*What to work on*.
For the entries below, report every line that includes the word "First".
*** Opening of Extracted entries ***
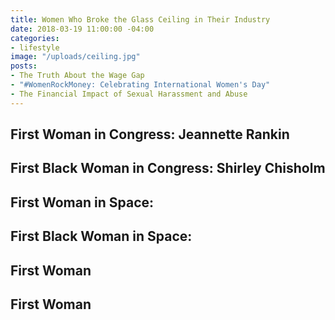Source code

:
 ```yaml
---
title: Women Who Broke the Glass Ceiling in Their Industry
date: 2018-03-19 11:00:00 -04:00
categories:
- lifestyle
image: "/uploads/ceiling.jpg"
posts:
- The Truth About the Wage Gap
- "#WomenRockMoney: Celebrating International Women's Day"
- The Financial Impact of Sexual Harassment and Abuse
---
```


## First Woman in Congress: Jeannette Rankin

## First Black Woman in Congress: Shirley Chisholm

## First Woman in Space:

## First Black Woman in Space:

## First Woman 

## First Woman 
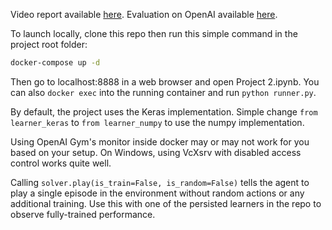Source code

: Video report available [here](https://youtu.be/Gh3jBlLrEo4). Evaluation on OpenAI available [here](https://gym.openai.com/evaluations/eval_f2ZItfucTfe3m77eYgSew#reproducibility).

To launch locally, clone this repo then run this simple command in the project root folder:

```bash
docker-compose up -d
```
Then go to localhost:8888 in a web browser and open Project 2.ipynb. You can also `docker exec` into the running container and run `python runner.py`.

By default, the project uses the Keras implementation. Simple change `from learner_keras` to `from learner_numpy` to use the numpy implementation.

Using OpenAI Gym's monitor inside docker may or may not work for you based on your setup. On Windows, using VcXsrv with disabled access control works quite well.

Calling `solver.play(is_train=False, is_random=False)` tells the agent to play a single episode in the environment without random actions or any additional training. Use this with one of the persisted learners in the repo to observe fully-trained performance.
*** Close of Extracted entries ***
*Response area*.
## First Woman in Congress: Jeannette Rankin
## First Black Woman in Congress: Shirley Chisholm
## First Woman in Space:
## First Black Woman in Space:
## First Woman 
## First Woman 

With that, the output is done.